MONTREAL - In just over a month, the world's largest, most advanced telescope will be launched into orbit from a spaceport in South America, and among those eagerly watching will be Montreal physics professor René Doyon.
The James Webb Space Telescope is scheduled to blast off Dec. 18 aboard the Ariane 5 rocket from the Guiana Space Center in French Guiana. The orbiting infrared observatory, a collaboration between NASA and the European and Canadian space agencies, will be 100 times more powerful than its predecessor, the Hubble Space Telescope launched in 1990.
It will feature two Canadian components: a fine guidance sensor that will help it stay locked on target, and an instrument called a Near-Infrared Imager and Slitless Spectrograph, or NIRISS, that will help study astronomical objects, from exoplanets to distant galaxies.

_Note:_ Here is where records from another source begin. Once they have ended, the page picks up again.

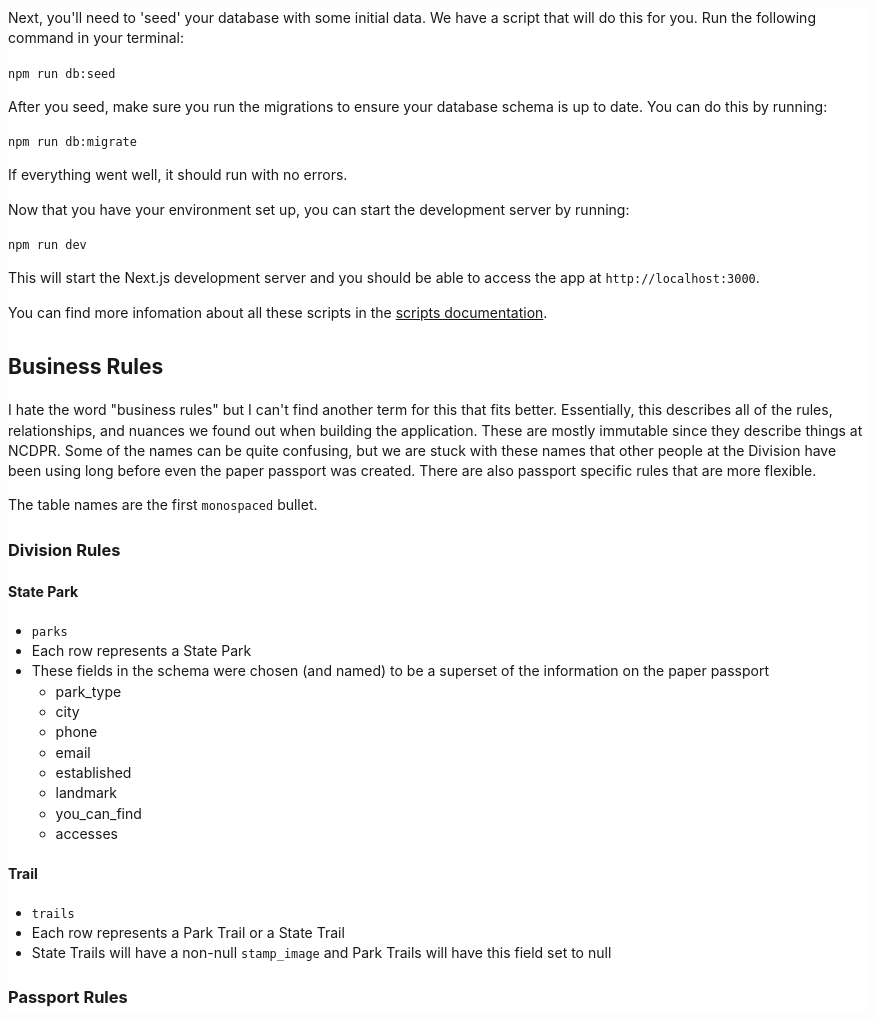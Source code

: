 Next, you'll need to 'seed' your database with some initial data. We have a script that will do this for you. Run the following command in your terminal:

`npm run db:seed`

After you seed, make sure you run the migrations to ensure your database schema is up to date. You can do this by running:

`npm run db:migrate`

If everything went well, it should run with no errors.

Now that you have your environment set up, you can start the development server by running:

`npm run dev`

This will start the Next.js development server and you should be able to access the app at `http://localhost:3000`.

You can find more infomation about all these scripts in the [scripts documentation](scripts).

## Business Rules
I hate the word "business rules" but I can't find another term for this that fits better.
Essentially, this describes all of the rules, relationships, and nuances we found out when building the application. These are mostly immutable since they describe things at NCDPR. Some of the names can be quite confusing, but we are stuck with these names that other people at the Division have been using long before even the paper passport was created. There are also passport specific rules that are more flexible.

The table names are the first `monospaced` bullet.

### Division Rules

#### State Park
- `parks`
- Each row represents a State Park
- These fields in the schema were chosen (and named) to be a superset of the information on the paper passport
  - park_type
  - city
  - phone
  - email
  - established
  - landmark
  - you_can_find
  - accesses

#### Trail
- `trails`
- Each row represents a Park Trail or a State Trail
- State Trails will have a non-null `stamp_image` and Park Trails will have this field set to null

### Passport Rules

Doyon, a physics professor at Université de Montréal, is the principal investigator of the Canadian-built tools and has been working toward this for 20 years. He said it's both an exhilarating and a fretful time.
Before the massive telescope starts to work, there will be plenty of tense moments. The two weeks immediately after launch will be critical as the telescope unfurls in an elaborate sequence described by NASA engineers during a recent briefing as an origami exercise.
“It’s what we call the 14 days of terror — the time it takes to deploy the telescope — but I’m very confident," Doyon said in a recent interview. "We’ve tested this and retested, so there’s good reason to believe everything is going to be fine."
The telescope, named after the former NASA administrator who led the Apollo lunar exploration program, has been folded compactly for launch, and thousands of parts must work to allow it to unfold properly. It will be operated at a distance of 1.5 million kilometres from Earth, too far to be serviced as was possible with Hubble, which was just 500 kilometres away.
The instruments on the Webb telescope can only function properly at a very low temperature — minus 233 degrees C — so one of its components is a sunscreen the size of a tennis court that will shield it from the heat of the sun and the light of the Earth and moon.
Canada's contribution means that when the telescope is ready to operate — expected around the middle of next year — the country is guaranteed at least five per cent of the telescope's available observation time. Of 286 proposals accepted worldwide for the first year of use, 10 will have Canadians as the principal investigators.
Many have been waiting eagerly for Webb's launch, which has been delayed several times. Doyon said Webb's infrared wavelength viewing capabilities mean scientists will be able to see some things for the first time, like the first stars and galaxies from the early universe after the Big Bang. It will also represent a huge leap for the study of exoplanets — planets outside our solar system — to probe their atmospheres for clues of early life.
Sarah Gallagher, science adviser at the Canadian Space Agency, said it's an exciting time.
"It’s the culmination of decades of work by really talented people, and I’m so proud of our Canadian contribution, the scientific one and the industrial one. I think it really showcases the strength of our community," she said in an interview.
“We have people who want to study bodies in our solar system, planets around other stars, galaxies in the very early universe and all sorts of different topics."
Among them will be Loïc Albert, who will be able to continue his work on brown dwarfs — essentially failed stars. The project involves looking for companions for about 20 of them, and he will use Webb's sensitivity to his advantage.
“In my case, James Webb opens the possibility of studying some specific types of brown dwarfs, the coldest and the least massive brown dwarfs. They are so faint that you can’t observe them from the ground,” said Albert, a researcher at Université de Montréal and a scientific instrument expert for Webb.
Albert says scientists who've been studying exoplanets using Hubble's limited capability should reap the rewards of Webb. "For the exoplanet community, it’s going to be a game changer," he said in an interview. "It’s going to allow measuring exoplanet atmospheres for a large number of planets and at exquisite detail."
Doyon, who is planning to travel to French Guiana for the launch next month, said the prospect of unintended discoveries is the most exciting part ahead of Webb's launch.
“Every time a new telescope is started, history shows that after five or 10 years, you ask the question, what was the biggest discovery the telescope did. It’s something that was not planned,” he said. "I’m sure Webb will be the same."